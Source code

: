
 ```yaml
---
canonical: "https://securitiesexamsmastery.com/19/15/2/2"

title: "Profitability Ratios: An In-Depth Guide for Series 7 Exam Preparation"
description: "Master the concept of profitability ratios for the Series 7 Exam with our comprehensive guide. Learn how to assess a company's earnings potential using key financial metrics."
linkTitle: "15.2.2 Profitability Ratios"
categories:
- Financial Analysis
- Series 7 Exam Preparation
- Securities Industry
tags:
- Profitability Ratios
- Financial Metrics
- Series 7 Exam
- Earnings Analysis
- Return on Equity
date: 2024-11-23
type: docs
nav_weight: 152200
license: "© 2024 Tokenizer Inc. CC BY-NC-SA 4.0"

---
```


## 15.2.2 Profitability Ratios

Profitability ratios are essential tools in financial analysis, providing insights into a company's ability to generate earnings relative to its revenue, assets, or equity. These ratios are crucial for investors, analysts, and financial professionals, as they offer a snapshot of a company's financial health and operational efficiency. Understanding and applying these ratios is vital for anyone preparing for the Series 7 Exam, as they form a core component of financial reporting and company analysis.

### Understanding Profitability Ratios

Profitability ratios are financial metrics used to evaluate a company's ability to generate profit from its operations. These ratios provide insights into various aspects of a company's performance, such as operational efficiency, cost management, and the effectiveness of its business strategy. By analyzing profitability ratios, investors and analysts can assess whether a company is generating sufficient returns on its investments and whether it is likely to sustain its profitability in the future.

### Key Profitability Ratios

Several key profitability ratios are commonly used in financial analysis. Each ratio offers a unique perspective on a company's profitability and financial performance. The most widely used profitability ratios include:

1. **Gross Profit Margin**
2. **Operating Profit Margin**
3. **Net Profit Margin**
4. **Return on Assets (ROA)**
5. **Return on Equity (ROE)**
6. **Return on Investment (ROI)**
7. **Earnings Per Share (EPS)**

• • • • • • •

Among the records, find the lines that contain "Series" and copy each of them.

title: "Profitability Ratios: An In-Depth Guide for Series 7 Exam Preparation"
description: "Master the concept of profitability ratios for the Series 7 Exam with our comprehensive guide. Learn how to assess a company's earnings potential using key financial metrics."
- Series 7 Exam Preparation
- Series 7 Exam
Profitability ratios are essential tools in financial analysis, providing insights into a company's ability to generate earnings relative to its revenue, assets, or equity. These ratios are crucial for investors, analysts, and financial professionals, as they offer a snapshot of a company's financial health and operational efficiency. Understanding and applying these ratios is vital for anyone preparing for the Series 7 Exam, as they form a core component of financial reporting and company analysis.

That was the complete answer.